### Task to complete
Throughout the material below, count each line in which the word "must" appears, then reply with the count only.

### Source records
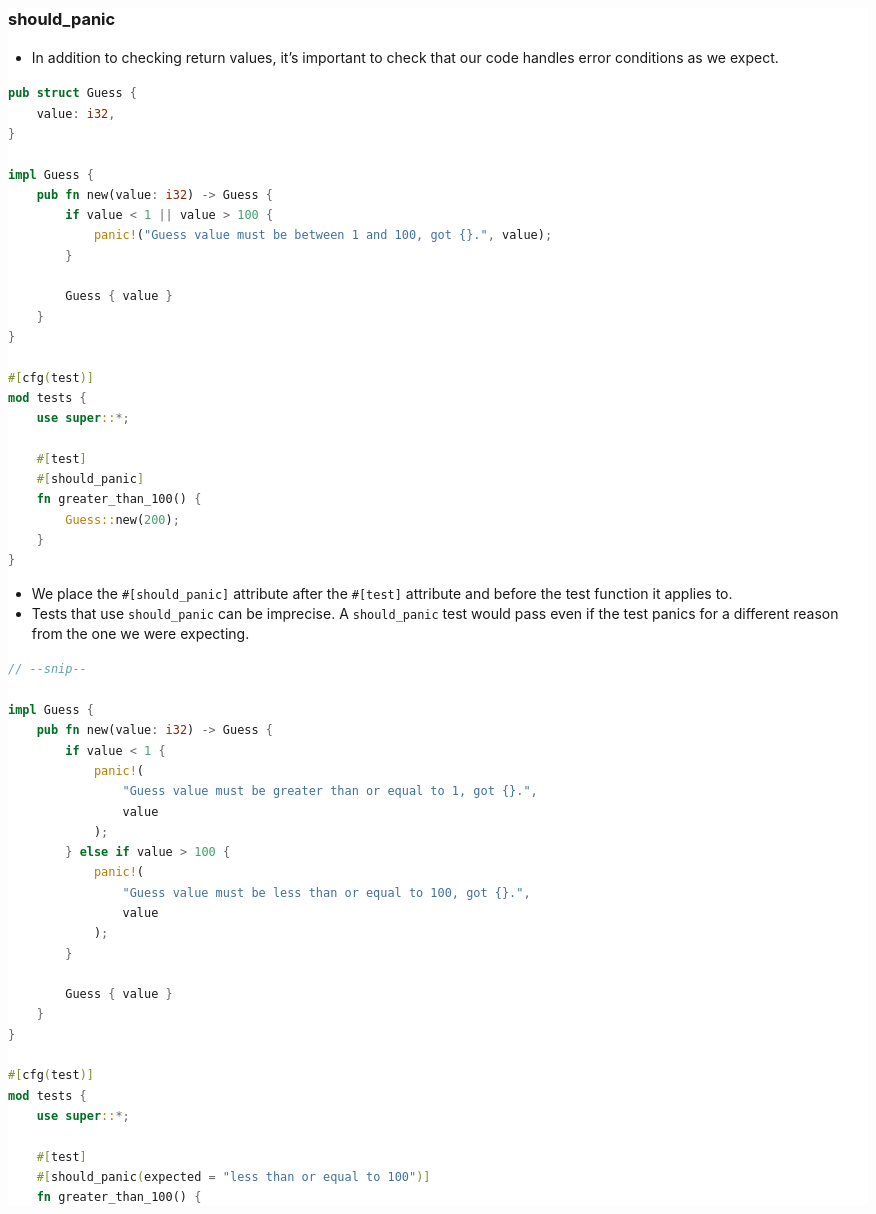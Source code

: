 ### should_panic

- In addition to checking return values, it’s important to check that our code handles error conditions as we expect.

```rust
pub struct Guess {
    value: i32,
}

impl Guess {
    pub fn new(value: i32) -> Guess {
        if value < 1 || value > 100 {
            panic!("Guess value must be between 1 and 100, got {}.", value);
        }

        Guess { value }
    }
}

#[cfg(test)]
mod tests {
    use super::*;

    #[test]
    #[should_panic]
    fn greater_than_100() {
        Guess::new(200);
    }
}
```

- We place the `#[should_panic]` attribute after the `#[test]` attribute and before the test function it applies to.
- Tests that use `should_panic` can be imprecise. A `should_panic` test would pass even if the test panics for a different reason from the one we were expecting. 

```rust
// --snip--

impl Guess {
    pub fn new(value: i32) -> Guess {
        if value < 1 {
            panic!(
                "Guess value must be greater than or equal to 1, got {}.",
                value
            );
        } else if value > 100 {
            panic!(
                "Guess value must be less than or equal to 100, got {}.",
                value
            );
        }

        Guess { value }
    }
}

#[cfg(test)]
mod tests {
    use super::*;

    #[test]
    #[should_panic(expected = "less than or equal to 100")]
    fn greater_than_100() {
```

### Result of the exercise
3